■ **Exercise directions**
All lines in the data below carrying the string "增强现实的整合" are to be located and copied.

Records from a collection
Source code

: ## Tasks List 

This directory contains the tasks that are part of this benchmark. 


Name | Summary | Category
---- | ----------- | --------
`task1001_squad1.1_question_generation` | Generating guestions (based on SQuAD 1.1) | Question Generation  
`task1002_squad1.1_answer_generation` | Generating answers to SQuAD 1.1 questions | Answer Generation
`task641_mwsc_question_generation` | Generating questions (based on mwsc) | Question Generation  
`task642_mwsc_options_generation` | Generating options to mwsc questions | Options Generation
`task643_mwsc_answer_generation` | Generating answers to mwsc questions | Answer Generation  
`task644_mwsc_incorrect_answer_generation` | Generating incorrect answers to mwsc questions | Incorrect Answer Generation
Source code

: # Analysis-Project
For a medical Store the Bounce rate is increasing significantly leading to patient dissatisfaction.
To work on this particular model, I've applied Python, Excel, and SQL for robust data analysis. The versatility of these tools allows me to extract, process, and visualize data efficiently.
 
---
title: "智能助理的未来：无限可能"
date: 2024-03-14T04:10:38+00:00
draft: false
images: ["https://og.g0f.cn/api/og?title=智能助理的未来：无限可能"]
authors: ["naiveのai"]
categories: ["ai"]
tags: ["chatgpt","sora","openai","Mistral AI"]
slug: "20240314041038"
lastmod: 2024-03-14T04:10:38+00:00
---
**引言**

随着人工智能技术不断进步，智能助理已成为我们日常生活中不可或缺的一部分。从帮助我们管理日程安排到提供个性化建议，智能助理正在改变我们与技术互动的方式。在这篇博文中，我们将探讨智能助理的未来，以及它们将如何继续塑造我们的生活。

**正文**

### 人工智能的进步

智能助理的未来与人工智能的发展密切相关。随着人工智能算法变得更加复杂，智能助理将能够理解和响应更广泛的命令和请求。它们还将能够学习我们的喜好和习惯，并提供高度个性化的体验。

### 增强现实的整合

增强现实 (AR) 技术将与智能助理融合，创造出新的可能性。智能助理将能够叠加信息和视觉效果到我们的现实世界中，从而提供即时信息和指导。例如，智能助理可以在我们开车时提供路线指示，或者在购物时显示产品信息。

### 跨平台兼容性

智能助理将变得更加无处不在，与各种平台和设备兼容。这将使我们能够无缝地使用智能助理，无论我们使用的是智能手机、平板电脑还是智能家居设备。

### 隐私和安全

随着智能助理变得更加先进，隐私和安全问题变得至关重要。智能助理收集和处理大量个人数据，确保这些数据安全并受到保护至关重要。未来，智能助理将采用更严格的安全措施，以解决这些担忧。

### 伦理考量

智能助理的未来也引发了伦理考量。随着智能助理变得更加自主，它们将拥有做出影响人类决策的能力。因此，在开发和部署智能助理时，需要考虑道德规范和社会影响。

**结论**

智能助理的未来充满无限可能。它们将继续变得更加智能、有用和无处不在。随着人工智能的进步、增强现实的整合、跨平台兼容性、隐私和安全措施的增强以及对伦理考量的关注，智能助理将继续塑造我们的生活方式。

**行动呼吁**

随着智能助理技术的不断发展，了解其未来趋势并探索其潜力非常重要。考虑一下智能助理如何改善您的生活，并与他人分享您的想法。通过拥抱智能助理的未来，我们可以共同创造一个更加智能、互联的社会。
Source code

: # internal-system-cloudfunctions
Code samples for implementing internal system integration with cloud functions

■ **Written solution**
### 增强现实的整合
智能助理的未来充满无限可能。它们将继续变得更加智能、有用和无处不在。随着人工智能的进步、增强现实的整合、跨平台兼容性、隐私和安全措施的增强以及对伦理考量的关注，智能助理将继续塑造我们的生活方式。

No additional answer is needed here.